The number of pumpkin growers in our state has doubled from 200 in 2018 to 400 growers in 2021, according to the Virginia Department of Agriculture and Consumer Services. That year, 5,400 acres of pumpkins were planted and harvested with an estimated value of $17.6 million.
That’s a lot of pumpkin bread and pumpkin-spice cake.
So, if you are looking to get some fresh air, a little sun, and a lot of fun, now is the time to visit one of Virginia’s many pumpkin patches before farms close down for the winter. Whether you are looking for nice decoration for your front porch, or the filling for your pumpkin pie, you are bound to find what you are looking for in our state.
Temple Hall Farm Pumpkin Patch & Sunflower Fields
Leesburg is beautiful in the fall, and we highly recommend visiting this time of year. It’s an easy trip from the DC suburbs and a nice break from the beltway hustle. If you are headed that way, make sure you stop by Temple Hall Farm Pumpkin Patch & Sunflower Fields. You won’t be disappointed. Visitors can take self-guided tours. You can pick your own pumpkins, take a hayride, slide down on their hillside slides. But you must go to the farm on the weekend and try the pumpkin cannons. That’s right pumpkin cannons. They are only available on the weekends.
Temple Hall Farm Pumpkin Patch & Sunflower Fields is open daily from 9 a.m. until 5 p.m. through Oct. 31. Tickets are $15 per person. Children 2 and younger get in free.
There are so many reasons to visit Cox Farm in Centreville—including the fact that the farm is where a full-scale styrofoam replica of Stonehenge, called Foamhenge, is located.
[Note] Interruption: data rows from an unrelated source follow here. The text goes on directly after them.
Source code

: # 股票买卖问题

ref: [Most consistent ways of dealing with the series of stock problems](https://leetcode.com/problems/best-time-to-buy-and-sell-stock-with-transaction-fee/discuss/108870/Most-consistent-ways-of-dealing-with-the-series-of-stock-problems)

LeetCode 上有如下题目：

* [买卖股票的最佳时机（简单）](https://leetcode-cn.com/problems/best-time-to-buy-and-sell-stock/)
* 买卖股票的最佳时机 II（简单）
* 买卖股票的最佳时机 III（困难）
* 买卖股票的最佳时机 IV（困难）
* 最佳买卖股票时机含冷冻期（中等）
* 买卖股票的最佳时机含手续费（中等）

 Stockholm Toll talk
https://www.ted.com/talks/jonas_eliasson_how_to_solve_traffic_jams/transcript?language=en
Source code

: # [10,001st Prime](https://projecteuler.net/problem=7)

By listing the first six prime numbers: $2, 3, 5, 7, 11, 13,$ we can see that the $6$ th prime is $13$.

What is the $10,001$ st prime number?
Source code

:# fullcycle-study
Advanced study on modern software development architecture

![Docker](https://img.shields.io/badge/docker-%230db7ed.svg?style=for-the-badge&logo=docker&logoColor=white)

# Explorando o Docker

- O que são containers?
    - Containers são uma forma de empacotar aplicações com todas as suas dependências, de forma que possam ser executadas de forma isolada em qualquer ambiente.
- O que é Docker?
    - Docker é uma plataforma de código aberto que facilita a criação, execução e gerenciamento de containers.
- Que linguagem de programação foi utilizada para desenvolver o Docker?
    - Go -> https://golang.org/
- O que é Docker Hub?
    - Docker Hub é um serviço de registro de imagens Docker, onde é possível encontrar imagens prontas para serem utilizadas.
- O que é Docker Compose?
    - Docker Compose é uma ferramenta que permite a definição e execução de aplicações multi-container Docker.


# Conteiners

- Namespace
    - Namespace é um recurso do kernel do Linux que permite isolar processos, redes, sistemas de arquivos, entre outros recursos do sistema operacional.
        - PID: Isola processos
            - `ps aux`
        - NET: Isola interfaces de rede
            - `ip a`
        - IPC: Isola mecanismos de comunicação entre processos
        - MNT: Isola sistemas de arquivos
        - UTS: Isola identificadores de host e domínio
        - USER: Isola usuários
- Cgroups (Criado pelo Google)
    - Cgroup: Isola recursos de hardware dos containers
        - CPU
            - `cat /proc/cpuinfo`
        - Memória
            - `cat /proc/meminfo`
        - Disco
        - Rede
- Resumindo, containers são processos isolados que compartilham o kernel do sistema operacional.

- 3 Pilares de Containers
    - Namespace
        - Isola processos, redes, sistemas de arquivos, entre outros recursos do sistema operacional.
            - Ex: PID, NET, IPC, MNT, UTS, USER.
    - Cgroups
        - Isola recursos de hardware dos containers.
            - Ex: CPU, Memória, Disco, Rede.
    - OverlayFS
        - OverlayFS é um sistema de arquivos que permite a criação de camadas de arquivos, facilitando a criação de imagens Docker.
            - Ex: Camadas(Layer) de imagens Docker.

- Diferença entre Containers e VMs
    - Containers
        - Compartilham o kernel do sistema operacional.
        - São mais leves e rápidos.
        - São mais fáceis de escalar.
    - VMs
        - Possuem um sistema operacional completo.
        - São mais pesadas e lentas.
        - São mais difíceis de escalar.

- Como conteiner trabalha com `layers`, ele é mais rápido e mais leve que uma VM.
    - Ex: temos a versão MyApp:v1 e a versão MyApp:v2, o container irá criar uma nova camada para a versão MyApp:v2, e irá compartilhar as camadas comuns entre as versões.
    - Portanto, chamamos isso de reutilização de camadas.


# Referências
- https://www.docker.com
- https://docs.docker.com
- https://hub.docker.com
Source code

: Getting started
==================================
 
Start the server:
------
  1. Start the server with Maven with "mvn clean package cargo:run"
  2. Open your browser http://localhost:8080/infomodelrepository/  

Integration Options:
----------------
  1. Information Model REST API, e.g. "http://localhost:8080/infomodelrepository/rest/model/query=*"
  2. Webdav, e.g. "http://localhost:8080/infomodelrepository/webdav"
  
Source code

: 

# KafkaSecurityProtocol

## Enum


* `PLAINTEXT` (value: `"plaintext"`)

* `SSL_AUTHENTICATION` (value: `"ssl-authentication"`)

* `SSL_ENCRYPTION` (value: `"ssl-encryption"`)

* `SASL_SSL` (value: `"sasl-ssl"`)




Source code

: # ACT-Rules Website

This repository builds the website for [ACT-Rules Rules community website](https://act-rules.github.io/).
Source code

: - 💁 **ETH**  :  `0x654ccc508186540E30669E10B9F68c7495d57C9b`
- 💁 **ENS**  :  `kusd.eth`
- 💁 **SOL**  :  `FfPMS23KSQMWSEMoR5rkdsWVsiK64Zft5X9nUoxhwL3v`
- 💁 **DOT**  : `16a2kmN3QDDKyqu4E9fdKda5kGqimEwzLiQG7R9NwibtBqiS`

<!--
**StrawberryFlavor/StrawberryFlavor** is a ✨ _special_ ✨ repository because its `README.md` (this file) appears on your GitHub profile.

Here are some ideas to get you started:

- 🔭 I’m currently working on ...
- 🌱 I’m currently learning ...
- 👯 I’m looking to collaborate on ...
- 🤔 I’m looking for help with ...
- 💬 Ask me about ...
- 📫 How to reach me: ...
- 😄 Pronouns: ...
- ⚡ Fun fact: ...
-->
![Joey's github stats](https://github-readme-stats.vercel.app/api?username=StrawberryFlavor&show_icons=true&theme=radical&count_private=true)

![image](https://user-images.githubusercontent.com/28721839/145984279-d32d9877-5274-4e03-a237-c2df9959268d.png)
But Cox Farm also hosts a fall festival, corner market, and Fields of Fear. Plus, you’ll find giant slides, hayrides, rope swings, a goat village, straw tunnels, and live entertainment—and of course pumpkins.
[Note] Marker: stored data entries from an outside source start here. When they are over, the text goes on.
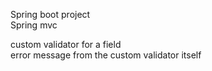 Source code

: 

Spring boot project  
Spring mvc  

custom validator for a field  
error message from the custom validator itself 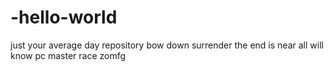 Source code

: # -hello-world
just your average day repository 
bow down
surrender 
the end is near
all will know 
pc master race 
zomfg
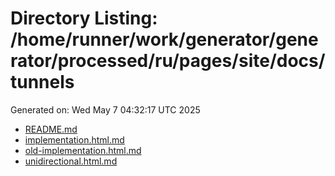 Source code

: # Directory Listing: /home/runner/work/generator/generator/processed/ru/pages/site/docs/tunnels
Generated on: Wed May  7 04:32:17 UTC 2025

- [README.md](README.md)
- [implementation.html.md](implementation.html.md)
- [old-implementation.html.md](old-implementation.html.md)
- [unidirectional.html.md](unidirectional.html.md)
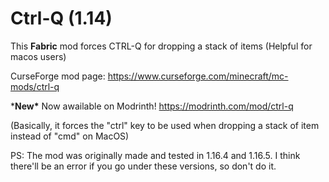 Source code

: # Ctrl-Q (1.14)
This **Fabric** mod forces CTRL-Q for dropping a stack of items (Helpful for macos users)

CurseForge mod page: https://www.curseforge.com/minecraft/mc-mods/ctrl-q

\***New\*** Now awailable on Modrinth! https://modrinth.com/mod/ctrl-q

(Basically, it forces the "ctrl" key to be used when dropping a stack of item instead of "cmd" on MacOS)

PS: The mod was originally made and tested in 1.16.4 and 1.16.5. I think there'll be an error if you go under these versions, so don't do it.
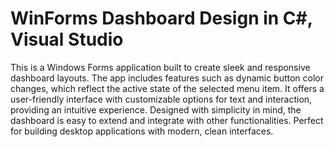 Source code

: # WinForms Dashboard Design in C#, Visual Studio
This is a Windows Forms application built to create sleek and responsive dashboard layouts. The app includes features such as dynamic button color changes, which reflect the active state of the selected menu item. It offers a user-friendly interface with customizable options for text and interaction, providing an intuitive experience. Designed with simplicity in mind, the dashboard is easy to extend and integrate with other functionalities. Perfect for building desktop applications with modern, clean interfaces.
If you are interested in the Fall Festival or Field of Fears, tickets are sold in advance online, ranging from $25 to $35.
Critzer Family Farm
If farm-to-table cuisine is up your alley, you are going to love Critzer Family Farm. Yes, you can pick your own pumpkins and apples, but the best reason to make the trip is for the ice cream: pumpkin ice cream that is made from their own harvest. It does not get much more farm-to-table than that. Yum.
If you want to spend a fall afternoon on this fifth-generation farm located across the road from Blue Mountain Brewery, you’ll need to hurry because come the end of October, they will close for the season. You know, sort of like Cinderella’s carriage turning back into dare we say, a pumpkin?
Holly Fork Farm
A fall-field trip favorite for Virginia schools, Holly Fork Farm is about 40 minutes from Richmond and about 20 minutes from Williamsburg. The farm offers pumpkin-picking, of course, hayrides, and a tractor-tire course for kids and adults to climb and enjoy. The LOVE sign near the pumpkin patch also makes it pretty perfect for family photo opportunities.
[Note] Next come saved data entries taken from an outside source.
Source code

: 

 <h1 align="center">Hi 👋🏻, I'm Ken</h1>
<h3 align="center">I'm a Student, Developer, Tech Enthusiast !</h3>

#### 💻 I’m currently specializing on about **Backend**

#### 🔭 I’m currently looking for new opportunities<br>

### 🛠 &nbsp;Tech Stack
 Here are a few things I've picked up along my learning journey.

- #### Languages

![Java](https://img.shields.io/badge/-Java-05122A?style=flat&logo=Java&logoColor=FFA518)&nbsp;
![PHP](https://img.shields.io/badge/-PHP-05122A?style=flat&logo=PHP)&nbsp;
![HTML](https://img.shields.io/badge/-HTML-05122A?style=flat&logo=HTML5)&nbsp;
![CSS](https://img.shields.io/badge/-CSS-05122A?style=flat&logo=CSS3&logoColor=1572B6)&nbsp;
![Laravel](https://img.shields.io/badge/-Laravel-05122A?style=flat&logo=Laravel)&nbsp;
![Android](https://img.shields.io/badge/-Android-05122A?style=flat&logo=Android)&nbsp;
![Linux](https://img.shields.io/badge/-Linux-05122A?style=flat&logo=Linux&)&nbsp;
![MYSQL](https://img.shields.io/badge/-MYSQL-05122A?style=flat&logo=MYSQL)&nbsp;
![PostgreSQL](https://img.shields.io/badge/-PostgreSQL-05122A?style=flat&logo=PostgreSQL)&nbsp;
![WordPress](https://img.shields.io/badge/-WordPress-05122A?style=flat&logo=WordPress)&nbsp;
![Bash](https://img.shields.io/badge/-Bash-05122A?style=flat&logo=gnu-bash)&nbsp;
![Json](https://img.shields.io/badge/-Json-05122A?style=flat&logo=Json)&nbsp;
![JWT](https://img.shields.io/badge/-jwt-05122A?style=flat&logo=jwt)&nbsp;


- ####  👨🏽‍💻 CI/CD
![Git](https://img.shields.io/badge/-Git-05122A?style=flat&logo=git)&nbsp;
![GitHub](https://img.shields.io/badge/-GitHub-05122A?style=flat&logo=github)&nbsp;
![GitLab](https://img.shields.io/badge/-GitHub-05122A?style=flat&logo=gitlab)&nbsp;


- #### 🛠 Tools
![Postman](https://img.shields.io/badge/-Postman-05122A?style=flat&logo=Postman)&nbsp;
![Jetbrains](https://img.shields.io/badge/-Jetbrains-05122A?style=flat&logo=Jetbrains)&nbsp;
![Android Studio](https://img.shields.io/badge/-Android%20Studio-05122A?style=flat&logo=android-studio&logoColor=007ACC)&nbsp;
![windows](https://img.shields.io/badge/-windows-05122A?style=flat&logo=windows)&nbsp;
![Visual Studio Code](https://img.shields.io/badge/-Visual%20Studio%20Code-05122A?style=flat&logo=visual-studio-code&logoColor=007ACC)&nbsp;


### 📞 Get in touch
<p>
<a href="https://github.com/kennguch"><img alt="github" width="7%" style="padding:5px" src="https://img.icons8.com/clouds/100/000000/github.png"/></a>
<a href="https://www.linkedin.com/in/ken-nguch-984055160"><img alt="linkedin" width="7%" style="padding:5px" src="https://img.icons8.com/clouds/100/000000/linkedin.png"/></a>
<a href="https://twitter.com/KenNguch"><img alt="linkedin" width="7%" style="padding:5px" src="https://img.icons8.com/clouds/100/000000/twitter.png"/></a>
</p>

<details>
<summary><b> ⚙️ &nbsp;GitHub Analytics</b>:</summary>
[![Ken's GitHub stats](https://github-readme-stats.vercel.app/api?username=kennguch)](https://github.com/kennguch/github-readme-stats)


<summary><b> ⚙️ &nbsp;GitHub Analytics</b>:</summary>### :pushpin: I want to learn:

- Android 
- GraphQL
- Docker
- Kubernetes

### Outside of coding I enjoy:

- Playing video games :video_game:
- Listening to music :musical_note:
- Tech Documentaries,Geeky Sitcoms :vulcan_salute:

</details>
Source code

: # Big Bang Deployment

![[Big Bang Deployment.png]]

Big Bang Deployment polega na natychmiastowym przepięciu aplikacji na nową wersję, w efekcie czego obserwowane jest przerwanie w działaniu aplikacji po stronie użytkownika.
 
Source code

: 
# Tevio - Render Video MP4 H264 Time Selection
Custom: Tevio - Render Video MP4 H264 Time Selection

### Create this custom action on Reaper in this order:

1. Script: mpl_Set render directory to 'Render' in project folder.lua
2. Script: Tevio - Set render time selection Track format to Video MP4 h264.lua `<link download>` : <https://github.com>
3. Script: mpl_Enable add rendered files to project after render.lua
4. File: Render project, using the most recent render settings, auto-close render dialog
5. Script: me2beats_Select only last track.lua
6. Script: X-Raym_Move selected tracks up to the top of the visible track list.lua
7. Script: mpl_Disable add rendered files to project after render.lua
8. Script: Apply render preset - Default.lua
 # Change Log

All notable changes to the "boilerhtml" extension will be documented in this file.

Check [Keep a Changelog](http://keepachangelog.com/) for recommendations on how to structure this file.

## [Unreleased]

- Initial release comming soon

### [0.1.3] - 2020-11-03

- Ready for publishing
The farm is open Monday, Tuesday, Wednesday, Thursday, and Sunday from 10 a.m. to 6:30 p.m. and Friday and Saturday from 10 a.m. until 7:30 p.m. The last day of fall season is Oct. 31.
Pumpkin Village at Leesburg Animal Park
Sure, they have pumpkins at Pumpkin Village at Leesburg Animal Park, but you also must stop by the animal park itself to see the lemurs, zebras, and sloths. It is what makes this pumpkin patch one-of-a-kind. While you are there, enjoy wagon rides, hill slides, a hay maze and more.
Tickets during prime weekends are $20.95 for adults and $17.95 for children and seniors. The fall festival activities continue until Nov. 8.